**PROBLEM**
Lines to restate from the data below: from the one containing "In the case of status" to the one containing "## State change notifications", both included. Give them again exactly, and only them.

Segment Start: SUPPLIED MATERIAL

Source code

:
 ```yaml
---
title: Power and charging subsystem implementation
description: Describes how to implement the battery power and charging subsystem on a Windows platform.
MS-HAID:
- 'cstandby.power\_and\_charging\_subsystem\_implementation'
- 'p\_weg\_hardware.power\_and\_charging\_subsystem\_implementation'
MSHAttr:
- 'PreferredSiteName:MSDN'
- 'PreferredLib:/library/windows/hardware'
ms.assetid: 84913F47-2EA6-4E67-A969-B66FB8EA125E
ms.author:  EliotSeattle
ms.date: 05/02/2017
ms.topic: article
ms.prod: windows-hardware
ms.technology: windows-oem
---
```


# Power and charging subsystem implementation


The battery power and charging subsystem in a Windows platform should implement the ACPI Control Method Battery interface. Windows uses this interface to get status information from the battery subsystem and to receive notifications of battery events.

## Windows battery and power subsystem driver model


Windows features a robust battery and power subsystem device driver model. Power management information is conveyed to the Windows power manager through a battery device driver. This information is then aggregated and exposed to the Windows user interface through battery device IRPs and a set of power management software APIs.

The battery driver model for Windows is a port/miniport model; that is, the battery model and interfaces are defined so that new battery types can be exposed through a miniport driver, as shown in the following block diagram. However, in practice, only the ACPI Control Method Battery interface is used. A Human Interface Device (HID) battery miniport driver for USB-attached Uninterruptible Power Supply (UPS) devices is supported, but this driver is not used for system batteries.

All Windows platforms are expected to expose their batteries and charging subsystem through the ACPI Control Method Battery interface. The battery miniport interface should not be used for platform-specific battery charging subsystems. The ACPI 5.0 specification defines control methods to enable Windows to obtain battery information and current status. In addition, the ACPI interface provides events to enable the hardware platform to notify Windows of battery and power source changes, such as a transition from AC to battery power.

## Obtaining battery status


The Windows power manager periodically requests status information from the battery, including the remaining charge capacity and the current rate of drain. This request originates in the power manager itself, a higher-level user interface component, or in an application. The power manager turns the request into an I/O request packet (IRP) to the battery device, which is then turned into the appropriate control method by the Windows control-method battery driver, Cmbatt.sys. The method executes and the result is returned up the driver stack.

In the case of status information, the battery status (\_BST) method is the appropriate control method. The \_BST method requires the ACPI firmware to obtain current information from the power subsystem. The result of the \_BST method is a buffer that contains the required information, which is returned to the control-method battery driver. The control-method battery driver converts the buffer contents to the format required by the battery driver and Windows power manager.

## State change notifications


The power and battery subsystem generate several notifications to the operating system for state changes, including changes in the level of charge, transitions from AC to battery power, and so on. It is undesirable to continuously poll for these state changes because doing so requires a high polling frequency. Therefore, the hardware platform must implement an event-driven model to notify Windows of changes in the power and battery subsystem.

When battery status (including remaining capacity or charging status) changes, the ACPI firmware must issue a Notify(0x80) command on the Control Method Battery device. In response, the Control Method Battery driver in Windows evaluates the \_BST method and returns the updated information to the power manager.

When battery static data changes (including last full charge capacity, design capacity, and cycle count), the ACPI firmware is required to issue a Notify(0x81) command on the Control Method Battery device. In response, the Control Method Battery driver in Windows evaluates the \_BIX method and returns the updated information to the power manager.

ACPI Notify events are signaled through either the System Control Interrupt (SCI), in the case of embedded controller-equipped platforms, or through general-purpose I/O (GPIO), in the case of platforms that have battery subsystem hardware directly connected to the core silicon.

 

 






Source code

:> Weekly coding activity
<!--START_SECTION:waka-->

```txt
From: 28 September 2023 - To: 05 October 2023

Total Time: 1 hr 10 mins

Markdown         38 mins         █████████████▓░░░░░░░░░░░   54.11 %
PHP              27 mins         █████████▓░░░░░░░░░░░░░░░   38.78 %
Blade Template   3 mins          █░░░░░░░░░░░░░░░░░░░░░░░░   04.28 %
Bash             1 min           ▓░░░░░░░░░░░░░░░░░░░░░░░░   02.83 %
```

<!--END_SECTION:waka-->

Segment End: SUPPLIED MATERIAL

**RESULT FOR THIS EXERCISE**
In the case of status information, the battery status (\_BST) method is the appropriate control method. The \_BST method requires the ACPI firmware to obtain current information from the power subsystem. The result of the \_BST method is a buffer that contains the required information, which is returned to the control-method battery driver. The control-method battery driver converts the buffer contents to the format required by the battery driver and Windows power manager.

## State change notifications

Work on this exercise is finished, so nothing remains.